Published by Manuel Rivero on 22/07/2024

Legacy Code, Mutation Testing, Testing


1. Introduction.

Mutation testing gives us information about the fault detection capability of a test suite, whether the assertions that its tests make are good and strong enough to capture regressions.

The idea behind it is to purposefully inject a regression in a copy of the code, “the mutant”, run the test suite against this mutant and check if the test suite breaks:

How mutation testing is used.
How mutation testing is used.

However, when we apply mutation testing to legacy code, not all surviving mutants are a signal of weaknesses in the test suite. Some of the survivors may be related to the existence of dead code, and others may be indicating code that is unnecessary to produce the expected behaviour, and, as such, could be simplified. That is why we must analyse each of the surviving mutants to decide if it is relevant or not, and only if it is so, write new test cases to kill it.

Let’s see it with an example.

2. Analyzing the surviving mutants in the Crazy Portfolio kata.

The Crazy Portfolio kata is a kata to practise working with legacy code that we recently published. This kata is complicated because the code of the Portfolio class, not only has many responsibilities and complex conditional logic, but also, uses dates and time zones, and has side-effects, many boundary conditions between partitions and some implicit invariants[1].

In the code used for this example we had already written characterization tests achieving the maximum possible branch coverage, which is not 100% because there is an unreachable branch in the code, and because the seams we introduced using Extract and Override Call, which, of course, are not executed in the tests.

Depending on the refactoring we plan to do, it might not be enough to have high branch coverage to start refactoring with confidence, so we applied mutation testing using Stryker and the results were that 36 out of 160 mutants survived.

Apparently, we would need to kill a lot of mutants by adding new test cases in order to improve our test suite, and perhaps some of the mutants might not be so easy to kill.

If we analyse the surviving mutants, we’ll see that there really aren’t that many mutants to kill.

The surviving mutants fall into the following categories:

  1. Mutants in dead code.
  2. Mutants in seams.
  3. Mutants in code not used in the tests because of the seams.
  4. Mutants in superfluous code that don’t point to weaknesses in the test suite.
  5. Mutants that do point to weaknesses in the test suite.

2. 1. Mutants in dead code.

This category includes all the mutations in the non-accessible branch in line 60 that we identified when we wrote the characterization tests.

Surviving mutations in dead code are irrelevant.
Surviving mutations in dead code are irrelevant.

These surviving mutants are obviously irrelevant.

2. 2. Mutants in seams.

All the mutants in the seams that we introduced, as for instance, the createDate method seen in the following fragment of the Stryker report, are not relevant because the seams’ code is not executed in the tests.

Surviving mutations in seams are irrelevant.
Surviving mutations in seams are irrelevant.
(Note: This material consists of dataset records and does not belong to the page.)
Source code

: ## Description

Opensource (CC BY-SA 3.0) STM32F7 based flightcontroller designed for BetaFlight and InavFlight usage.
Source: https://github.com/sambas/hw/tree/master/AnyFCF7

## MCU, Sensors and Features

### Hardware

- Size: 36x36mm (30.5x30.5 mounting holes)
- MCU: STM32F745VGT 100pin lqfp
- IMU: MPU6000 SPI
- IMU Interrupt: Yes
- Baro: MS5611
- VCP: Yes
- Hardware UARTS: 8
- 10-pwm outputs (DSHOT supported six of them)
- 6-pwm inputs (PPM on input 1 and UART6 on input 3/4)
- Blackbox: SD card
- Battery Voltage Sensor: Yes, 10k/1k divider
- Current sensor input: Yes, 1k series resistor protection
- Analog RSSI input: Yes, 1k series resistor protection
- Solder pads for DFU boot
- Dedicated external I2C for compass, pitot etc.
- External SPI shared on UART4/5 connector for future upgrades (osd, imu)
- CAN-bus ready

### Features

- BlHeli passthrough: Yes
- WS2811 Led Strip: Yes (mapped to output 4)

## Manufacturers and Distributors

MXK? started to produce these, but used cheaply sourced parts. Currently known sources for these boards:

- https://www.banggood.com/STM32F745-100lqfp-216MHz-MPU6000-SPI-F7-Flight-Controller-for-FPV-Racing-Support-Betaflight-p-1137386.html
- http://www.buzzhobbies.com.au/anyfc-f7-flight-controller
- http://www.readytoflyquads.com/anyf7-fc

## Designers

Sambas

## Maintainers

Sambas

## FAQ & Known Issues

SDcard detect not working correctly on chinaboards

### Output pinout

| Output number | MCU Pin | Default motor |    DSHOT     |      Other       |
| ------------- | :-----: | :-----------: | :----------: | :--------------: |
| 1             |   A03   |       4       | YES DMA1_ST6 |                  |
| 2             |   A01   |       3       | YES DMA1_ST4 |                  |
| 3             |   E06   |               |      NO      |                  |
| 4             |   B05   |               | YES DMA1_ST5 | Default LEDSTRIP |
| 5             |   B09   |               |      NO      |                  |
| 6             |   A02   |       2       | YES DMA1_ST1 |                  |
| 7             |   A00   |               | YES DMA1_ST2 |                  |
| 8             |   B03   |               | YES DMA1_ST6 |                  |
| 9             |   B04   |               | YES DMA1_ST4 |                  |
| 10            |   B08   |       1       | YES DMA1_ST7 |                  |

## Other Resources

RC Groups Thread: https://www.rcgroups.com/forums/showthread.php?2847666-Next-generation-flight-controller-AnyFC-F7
The same happens for the mutants inside the other seams, the protected methods: formatDate, getAssetLines, displayMessage and getNow.
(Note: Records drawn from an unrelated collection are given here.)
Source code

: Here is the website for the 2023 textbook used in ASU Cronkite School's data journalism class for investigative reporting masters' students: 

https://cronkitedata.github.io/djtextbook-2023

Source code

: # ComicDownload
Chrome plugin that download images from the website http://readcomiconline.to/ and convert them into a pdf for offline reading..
2. 3. Mutants in code not used in the tests because of the seams.

In this group we find the mutation that survives in the constructor of the Portfolio class,

Surviving mutations in unused code due to seams are irrelevant.
Surviving mutations in unused code due to seams are irrelevant.

Since we introduced a seam to get the assets without actually reading the file in the unit tests, the portfolioCsvPath field is not used. Therefore this mutant survival is related to the getAssetLines seam that we introduced, and this means that it is not a relevant mutant.

About the categories we have seen so far.

The surviving mutants in the three categories we’ve seen so far can be quickly and safely ignored because they don’t provide any hints on how to improve the test suite or the production code.

We’ll need to examine one by one the rest of the surviving mutants to see if they actually point to weaknesses in our tests or production code that may be simplified. Let’s see the two remaining categories.

2. 4. Mutants in superfluous code that don’t point to weaknesses in the test suite.

Let’s look at the most interesting examples:

Have a look at:

Surviving mutation changing / operator to * operator in line 29.
Surviving mutation changing / operator to * operator in line 29.

or at:

Another surviving mutation changing / operator to * operator in line 29.
Another surviving mutation changing / operator to * operator in line 29.

There are several more similar mutations on the same line.

These mutations that replace the division operator with the product operator seem very confusing and may, at first, be baffling. Why do they survive?

To understand it, we need to look closer at the condition and what it means. The only relevant thing to make the condition true or false is the sign of the difference of the two times in milliseconds: asset.getDate().getTime() - now.getTime(). The rest of the expression, (1000 * 60 * 60 * 24), is just a positive number that is dividing the previously mentioned difference, but it will not change its sign, and therefore, it will not change the evaluation of the boolean expression Math.floor(difference / positive_number) < 0 .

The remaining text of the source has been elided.